The first one is the original Heritage Sanskrit-French dictionary, which
serves as morphology generator, and is thus fully equipped with grammatical
tools. Furthermore it offers a rich encyclopedic contents about Indian culture.
You may also download a printable pdf version of this dictionary, as
explained below.
The second lexicon is a digital version of the Monier-Williams Sanskrit-English
dictionary, a much more complete lexicon for the Sanskrit language.
It is issued from Thomas Malten's digitalization of the Monier-Williams
at Köln University, turned into an XML databank by Jim Funderburk,
and finally adapted to the HTML Heritage look and feel by Pawan Goyal.
The Sanskrit Heritage dictionary is thus mirrored in the Monier-Williams, which
allows compatibility of the grammatical tools.
The choice of the dictionary is set to a default by the configuration of the
server site. But each dictionary is accessible separately by its search page,
respectively
Sanskrit Heritage and
Monier-Williams.
This site offers a number of linguistic services for the Sanskrit language, such
as a Sanskrit Reader that parses Sanskrit
transliterated text
into Sanskrit banks of tagged hypertext.
Various phonological and morphological tools are also provided,
as explained below.
Sanskrit Heritage dictionary in book form
You may download the pdf file of the Heritage dictionary from
PDF.
This document is readable through Acrobat Reader,
a well-known document management software from Adobe freely available on Internet.
Since the document is rather large, you have to account for some delay
in loading its 4.3 Mb.
Multilingual hyper-text dictionary
Interactive browsing
The dictionary may be accessed through an indexing engine:
Sanskrit Heritage or
through its mirror
Monier-Williams.
Your browser must be HTML5 compliant, and for proper viewing
of Sanskrit text you must have installed on your system open type fonts
for roman transliteration with diacritics, and for devanagari.
For instance, install fonts IndUni, available from
John Smith's site.
A Unicode-compliant font for devanagari with proper ligatures is Apple's
Devanagari MT for Macintosh OS X stations.

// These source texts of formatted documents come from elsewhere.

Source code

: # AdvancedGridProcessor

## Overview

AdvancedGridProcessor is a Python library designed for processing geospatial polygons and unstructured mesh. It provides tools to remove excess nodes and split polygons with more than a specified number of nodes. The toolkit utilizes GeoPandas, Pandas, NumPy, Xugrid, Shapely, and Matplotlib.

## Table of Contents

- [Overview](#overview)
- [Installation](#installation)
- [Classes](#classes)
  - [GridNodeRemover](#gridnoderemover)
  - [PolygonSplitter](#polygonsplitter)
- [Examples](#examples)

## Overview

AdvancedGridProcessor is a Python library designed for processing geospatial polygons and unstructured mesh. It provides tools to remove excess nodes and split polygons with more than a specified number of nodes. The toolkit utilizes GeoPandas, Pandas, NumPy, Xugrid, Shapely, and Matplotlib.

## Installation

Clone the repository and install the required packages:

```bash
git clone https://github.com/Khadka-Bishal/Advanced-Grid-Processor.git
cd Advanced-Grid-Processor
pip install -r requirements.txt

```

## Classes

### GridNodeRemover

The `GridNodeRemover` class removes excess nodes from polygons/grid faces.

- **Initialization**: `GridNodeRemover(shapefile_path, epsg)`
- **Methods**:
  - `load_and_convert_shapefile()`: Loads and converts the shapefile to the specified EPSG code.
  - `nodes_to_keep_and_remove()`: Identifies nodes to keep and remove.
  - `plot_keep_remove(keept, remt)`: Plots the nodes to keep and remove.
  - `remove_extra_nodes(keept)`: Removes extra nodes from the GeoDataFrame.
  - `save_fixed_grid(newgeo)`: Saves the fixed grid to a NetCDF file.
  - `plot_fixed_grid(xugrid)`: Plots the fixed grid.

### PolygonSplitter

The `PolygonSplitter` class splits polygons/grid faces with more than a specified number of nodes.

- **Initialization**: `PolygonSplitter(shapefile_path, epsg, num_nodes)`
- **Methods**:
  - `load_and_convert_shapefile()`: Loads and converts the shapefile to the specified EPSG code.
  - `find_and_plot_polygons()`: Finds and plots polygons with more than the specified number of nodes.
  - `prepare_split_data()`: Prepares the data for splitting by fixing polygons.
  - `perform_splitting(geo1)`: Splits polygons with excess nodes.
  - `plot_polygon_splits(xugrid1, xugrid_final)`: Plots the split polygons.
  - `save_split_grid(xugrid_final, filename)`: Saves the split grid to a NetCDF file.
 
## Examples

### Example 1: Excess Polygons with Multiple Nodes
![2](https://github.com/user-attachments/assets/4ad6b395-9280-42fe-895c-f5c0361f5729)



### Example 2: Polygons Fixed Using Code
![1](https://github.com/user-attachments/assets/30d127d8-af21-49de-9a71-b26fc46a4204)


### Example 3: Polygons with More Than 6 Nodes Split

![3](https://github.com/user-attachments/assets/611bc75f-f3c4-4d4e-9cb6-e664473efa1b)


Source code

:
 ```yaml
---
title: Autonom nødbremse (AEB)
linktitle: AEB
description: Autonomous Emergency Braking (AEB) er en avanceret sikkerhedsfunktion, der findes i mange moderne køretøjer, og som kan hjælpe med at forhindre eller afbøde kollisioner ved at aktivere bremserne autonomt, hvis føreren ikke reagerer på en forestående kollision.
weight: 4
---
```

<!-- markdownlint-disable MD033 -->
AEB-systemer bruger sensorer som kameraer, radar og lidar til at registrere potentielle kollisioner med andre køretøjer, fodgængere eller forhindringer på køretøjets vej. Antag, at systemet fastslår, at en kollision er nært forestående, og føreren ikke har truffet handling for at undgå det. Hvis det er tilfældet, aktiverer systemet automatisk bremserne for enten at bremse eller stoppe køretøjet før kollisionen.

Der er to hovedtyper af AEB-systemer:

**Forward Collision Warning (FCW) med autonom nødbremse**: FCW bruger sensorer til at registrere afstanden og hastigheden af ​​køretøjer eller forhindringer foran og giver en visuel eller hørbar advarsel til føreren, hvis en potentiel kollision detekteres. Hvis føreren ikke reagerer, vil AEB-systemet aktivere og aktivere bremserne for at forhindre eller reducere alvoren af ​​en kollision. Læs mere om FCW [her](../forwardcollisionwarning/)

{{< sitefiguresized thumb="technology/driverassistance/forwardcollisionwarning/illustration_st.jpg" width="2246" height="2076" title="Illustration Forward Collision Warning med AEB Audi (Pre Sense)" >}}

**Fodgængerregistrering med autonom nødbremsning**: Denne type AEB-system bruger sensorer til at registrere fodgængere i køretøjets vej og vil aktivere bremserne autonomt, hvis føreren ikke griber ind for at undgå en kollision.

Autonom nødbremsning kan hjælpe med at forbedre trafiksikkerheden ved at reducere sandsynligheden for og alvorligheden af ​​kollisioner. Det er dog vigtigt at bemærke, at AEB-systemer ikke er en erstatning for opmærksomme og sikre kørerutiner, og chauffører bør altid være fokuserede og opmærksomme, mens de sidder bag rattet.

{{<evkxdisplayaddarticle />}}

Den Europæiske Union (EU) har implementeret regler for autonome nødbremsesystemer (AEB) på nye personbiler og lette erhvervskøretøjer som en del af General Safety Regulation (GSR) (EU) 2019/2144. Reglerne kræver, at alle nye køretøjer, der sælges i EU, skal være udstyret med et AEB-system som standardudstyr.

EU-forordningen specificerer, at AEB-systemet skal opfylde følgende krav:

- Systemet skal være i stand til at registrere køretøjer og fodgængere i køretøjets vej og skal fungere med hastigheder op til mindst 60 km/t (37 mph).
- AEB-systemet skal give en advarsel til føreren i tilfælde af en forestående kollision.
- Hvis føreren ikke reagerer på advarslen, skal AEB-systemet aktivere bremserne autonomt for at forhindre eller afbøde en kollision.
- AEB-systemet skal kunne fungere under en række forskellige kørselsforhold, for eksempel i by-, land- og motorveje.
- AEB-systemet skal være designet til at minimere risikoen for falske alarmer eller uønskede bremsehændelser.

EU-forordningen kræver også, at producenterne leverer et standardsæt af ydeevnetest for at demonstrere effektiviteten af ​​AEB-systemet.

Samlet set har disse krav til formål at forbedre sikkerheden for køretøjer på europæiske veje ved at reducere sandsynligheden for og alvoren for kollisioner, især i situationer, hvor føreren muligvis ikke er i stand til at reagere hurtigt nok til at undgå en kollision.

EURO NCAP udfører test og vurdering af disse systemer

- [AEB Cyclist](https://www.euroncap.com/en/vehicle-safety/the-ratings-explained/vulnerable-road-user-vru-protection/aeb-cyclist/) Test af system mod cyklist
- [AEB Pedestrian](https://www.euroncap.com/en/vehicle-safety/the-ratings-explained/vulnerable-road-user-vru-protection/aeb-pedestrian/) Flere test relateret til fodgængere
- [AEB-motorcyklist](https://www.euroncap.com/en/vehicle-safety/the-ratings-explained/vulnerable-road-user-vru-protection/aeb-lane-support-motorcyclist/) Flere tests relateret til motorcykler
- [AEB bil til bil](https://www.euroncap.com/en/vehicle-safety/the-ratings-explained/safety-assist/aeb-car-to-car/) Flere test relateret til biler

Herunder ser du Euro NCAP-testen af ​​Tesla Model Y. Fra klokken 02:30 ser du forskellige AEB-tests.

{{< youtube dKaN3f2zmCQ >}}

For Windows users,
installation of font 'Arial MS Unicode' is advised for proper rendering.
You may have to fiddle with the controls of your browser, so that the font
declarations from the dictionary pages get precedence over the standard
selection, and thus encoding is specified as Unicode compliant (UTF-8 encoding).
Remark that many words are given with their etymology as hypertext links. You
may thus navigate from a word to its components, down to its roots.
Also, the gender declarations of
the main entries are mouse-sensitive, and give you direct access to the
relevant declension table. Similarly, the present class mark of the verbal roots
gives access to the conjugation schemes. Also for verb entries, preverbs
lead you to the correspondingly prefixed derived verbs.
All these grammatical tools, originally developed for the Heritage dictionary,
are being progressiveley extended to the Monier-Williams dictionary.
Sanskrit made easy
If you want to search for a Sanskrit word
without knowing its exact transliteration, go to section "Sanskrit made easy"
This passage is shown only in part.